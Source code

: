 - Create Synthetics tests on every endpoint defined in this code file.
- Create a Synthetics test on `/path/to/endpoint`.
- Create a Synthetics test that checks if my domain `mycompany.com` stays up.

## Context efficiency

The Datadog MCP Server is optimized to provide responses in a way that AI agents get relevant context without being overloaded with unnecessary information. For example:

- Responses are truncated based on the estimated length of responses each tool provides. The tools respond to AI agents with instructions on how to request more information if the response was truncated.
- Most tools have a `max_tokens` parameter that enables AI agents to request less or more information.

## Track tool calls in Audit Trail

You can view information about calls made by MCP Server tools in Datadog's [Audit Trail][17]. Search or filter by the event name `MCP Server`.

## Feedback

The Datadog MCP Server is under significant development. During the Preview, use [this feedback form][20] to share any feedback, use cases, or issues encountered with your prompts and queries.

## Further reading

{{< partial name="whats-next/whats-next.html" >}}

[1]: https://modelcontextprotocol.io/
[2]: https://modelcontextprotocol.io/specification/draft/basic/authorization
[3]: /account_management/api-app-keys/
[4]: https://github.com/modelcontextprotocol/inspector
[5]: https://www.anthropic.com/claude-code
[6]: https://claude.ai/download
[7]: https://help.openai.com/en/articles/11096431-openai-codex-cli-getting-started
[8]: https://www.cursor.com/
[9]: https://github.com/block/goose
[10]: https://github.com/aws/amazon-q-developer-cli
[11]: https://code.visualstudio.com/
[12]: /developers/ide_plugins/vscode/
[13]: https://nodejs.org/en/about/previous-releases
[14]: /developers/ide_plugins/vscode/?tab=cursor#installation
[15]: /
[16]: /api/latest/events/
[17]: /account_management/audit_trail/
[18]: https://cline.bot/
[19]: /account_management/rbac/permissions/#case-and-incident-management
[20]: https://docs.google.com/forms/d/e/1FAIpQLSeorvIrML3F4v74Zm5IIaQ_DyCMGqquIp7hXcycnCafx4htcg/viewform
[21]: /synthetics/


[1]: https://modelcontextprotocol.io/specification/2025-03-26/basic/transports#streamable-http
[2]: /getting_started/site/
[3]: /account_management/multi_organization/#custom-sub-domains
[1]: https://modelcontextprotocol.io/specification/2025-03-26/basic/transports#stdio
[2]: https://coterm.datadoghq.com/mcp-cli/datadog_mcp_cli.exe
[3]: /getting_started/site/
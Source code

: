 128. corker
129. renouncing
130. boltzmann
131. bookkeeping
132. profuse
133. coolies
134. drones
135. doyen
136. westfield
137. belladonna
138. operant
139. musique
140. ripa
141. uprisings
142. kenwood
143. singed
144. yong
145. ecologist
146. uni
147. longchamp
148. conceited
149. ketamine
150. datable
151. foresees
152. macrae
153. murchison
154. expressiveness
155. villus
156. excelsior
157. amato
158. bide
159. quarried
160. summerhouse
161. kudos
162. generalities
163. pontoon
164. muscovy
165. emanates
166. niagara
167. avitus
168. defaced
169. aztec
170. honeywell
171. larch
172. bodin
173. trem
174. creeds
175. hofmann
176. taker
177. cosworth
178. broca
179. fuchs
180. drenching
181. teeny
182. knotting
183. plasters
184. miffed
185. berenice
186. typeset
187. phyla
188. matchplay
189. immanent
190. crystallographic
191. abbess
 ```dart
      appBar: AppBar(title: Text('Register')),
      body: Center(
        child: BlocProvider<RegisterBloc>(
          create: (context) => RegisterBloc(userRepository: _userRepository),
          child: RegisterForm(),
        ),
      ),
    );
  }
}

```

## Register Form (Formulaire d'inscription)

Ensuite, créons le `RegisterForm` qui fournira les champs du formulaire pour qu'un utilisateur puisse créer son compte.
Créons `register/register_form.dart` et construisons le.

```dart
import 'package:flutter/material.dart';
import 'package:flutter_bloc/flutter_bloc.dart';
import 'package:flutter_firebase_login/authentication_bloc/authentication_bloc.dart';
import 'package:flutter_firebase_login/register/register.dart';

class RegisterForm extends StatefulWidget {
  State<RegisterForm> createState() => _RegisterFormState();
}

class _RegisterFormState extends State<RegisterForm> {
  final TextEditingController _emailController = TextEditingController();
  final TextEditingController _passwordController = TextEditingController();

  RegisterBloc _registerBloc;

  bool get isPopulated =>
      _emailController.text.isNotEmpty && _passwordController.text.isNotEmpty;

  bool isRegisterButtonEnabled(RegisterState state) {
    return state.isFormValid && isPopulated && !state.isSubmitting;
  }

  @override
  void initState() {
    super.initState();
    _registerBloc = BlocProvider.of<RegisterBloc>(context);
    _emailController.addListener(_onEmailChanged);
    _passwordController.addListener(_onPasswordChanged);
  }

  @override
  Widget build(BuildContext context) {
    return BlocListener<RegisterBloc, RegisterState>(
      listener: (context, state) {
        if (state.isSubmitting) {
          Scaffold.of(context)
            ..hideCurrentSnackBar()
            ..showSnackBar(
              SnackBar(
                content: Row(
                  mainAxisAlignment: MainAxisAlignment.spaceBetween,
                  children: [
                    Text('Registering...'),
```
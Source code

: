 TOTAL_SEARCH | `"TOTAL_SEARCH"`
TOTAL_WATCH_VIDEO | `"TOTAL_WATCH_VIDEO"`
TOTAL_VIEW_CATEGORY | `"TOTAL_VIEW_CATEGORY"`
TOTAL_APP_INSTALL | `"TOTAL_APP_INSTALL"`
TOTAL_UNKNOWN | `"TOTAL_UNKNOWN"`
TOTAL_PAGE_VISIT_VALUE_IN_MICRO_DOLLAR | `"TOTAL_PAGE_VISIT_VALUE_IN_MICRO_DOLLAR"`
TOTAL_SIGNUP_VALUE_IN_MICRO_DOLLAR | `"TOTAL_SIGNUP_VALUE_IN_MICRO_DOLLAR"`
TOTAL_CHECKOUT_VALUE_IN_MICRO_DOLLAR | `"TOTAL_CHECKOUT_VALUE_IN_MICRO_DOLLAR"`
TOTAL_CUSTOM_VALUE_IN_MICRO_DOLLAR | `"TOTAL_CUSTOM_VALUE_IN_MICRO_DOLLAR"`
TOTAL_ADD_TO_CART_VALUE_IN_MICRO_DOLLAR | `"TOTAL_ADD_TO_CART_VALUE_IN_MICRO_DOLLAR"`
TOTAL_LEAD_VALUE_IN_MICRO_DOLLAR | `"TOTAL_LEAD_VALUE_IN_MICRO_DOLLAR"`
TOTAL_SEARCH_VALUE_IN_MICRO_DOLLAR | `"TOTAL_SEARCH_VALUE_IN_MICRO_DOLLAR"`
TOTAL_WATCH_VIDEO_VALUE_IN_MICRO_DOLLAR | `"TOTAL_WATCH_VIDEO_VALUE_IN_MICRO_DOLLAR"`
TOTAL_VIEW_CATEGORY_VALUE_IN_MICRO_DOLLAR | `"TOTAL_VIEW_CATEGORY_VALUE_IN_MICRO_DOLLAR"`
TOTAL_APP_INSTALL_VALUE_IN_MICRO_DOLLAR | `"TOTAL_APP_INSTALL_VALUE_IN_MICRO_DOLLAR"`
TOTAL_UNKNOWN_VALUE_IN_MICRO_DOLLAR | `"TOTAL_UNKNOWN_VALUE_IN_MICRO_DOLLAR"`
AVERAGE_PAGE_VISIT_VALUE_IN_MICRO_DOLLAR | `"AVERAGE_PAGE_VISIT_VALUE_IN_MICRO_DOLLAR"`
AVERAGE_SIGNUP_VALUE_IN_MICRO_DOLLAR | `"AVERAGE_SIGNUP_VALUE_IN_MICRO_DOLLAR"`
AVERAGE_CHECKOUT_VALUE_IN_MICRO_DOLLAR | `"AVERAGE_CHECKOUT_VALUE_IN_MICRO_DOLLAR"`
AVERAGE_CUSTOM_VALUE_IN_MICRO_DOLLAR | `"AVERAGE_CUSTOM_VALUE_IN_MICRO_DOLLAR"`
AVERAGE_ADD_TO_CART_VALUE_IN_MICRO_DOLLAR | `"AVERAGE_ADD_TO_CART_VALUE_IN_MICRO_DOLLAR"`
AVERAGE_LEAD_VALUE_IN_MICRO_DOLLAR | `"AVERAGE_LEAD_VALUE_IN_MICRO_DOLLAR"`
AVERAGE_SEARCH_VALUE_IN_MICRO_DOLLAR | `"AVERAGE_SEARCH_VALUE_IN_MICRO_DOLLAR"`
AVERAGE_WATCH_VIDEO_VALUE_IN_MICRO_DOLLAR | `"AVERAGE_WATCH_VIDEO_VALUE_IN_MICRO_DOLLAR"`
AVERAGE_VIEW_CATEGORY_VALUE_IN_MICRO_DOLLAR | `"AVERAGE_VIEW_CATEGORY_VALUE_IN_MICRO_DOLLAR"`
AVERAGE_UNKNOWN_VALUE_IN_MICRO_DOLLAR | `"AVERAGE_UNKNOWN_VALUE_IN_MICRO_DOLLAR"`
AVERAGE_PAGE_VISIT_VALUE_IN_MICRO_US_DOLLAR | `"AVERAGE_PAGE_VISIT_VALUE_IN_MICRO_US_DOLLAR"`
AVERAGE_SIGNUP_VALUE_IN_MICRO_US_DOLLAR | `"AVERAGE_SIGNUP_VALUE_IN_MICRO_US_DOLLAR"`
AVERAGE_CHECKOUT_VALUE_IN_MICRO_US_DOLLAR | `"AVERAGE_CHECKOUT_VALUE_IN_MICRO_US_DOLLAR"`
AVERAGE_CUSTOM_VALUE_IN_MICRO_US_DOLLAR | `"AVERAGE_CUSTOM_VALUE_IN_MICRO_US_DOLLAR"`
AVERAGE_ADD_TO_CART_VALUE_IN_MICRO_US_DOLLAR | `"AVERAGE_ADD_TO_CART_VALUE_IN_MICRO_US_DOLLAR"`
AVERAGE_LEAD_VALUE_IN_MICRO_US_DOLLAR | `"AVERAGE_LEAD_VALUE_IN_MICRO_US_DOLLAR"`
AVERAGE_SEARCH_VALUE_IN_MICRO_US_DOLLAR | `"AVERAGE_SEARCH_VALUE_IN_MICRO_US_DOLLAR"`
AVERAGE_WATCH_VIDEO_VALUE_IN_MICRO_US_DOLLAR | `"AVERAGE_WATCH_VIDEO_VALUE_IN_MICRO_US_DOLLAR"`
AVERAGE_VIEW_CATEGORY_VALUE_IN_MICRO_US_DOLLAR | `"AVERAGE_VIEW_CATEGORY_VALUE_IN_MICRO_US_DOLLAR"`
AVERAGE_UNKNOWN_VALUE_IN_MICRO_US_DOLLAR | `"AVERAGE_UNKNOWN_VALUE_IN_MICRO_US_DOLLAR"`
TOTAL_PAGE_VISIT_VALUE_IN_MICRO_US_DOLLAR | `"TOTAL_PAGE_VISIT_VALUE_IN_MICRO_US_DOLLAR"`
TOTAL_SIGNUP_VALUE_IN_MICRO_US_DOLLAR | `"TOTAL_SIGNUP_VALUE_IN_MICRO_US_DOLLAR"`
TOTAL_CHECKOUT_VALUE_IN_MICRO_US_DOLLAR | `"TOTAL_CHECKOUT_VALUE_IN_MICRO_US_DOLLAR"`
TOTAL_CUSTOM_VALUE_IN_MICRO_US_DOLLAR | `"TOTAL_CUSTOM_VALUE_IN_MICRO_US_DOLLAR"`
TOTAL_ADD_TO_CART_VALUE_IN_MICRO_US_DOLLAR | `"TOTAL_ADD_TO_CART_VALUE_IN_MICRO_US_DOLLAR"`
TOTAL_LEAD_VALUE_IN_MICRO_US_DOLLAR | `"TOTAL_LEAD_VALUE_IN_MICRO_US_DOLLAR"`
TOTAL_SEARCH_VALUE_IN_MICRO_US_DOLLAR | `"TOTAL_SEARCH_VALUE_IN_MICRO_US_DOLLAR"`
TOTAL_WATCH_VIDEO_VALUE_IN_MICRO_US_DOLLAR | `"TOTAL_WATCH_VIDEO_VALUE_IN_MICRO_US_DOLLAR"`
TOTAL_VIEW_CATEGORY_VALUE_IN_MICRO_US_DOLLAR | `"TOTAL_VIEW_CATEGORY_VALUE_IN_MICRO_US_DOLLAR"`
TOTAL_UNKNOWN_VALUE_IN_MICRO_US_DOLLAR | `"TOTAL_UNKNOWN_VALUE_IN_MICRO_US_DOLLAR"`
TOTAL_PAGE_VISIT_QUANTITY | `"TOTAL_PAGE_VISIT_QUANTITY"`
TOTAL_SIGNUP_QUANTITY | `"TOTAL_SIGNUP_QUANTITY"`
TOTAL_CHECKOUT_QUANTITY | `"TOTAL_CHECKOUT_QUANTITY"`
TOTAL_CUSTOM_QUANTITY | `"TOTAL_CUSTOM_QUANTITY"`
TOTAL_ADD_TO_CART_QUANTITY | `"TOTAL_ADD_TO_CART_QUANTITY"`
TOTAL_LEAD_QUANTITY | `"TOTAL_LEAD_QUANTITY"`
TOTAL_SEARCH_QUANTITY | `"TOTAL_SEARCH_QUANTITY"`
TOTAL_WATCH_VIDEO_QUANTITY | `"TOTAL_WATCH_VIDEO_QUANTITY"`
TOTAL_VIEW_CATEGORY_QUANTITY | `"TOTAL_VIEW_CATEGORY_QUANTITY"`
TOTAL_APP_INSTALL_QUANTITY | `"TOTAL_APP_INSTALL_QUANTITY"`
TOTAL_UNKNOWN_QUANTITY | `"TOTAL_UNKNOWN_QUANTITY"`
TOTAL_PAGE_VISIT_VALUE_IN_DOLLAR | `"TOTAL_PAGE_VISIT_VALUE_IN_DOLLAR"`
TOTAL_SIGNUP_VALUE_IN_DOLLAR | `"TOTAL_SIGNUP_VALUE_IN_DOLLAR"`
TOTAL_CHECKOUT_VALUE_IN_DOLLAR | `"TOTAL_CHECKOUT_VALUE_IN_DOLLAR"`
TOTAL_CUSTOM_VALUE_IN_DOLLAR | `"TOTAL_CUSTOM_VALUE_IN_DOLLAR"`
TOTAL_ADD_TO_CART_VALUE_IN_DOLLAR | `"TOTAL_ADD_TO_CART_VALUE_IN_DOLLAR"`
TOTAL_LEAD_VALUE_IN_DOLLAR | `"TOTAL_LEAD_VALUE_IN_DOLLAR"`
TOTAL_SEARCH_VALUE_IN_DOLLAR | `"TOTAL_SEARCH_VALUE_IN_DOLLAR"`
______________________________
EXERCISE DIRECTIONS - Copy all lines of the material above where the string "this" occurs.

SOLUTION -
: - Create Synthetics tests on every endpoint defined in this code file.
The Datadog MCP Server is under significant development. During the Preview, use [this feedback form][20] to share any feedback, use cases, or issues encountered with your prompts and queries.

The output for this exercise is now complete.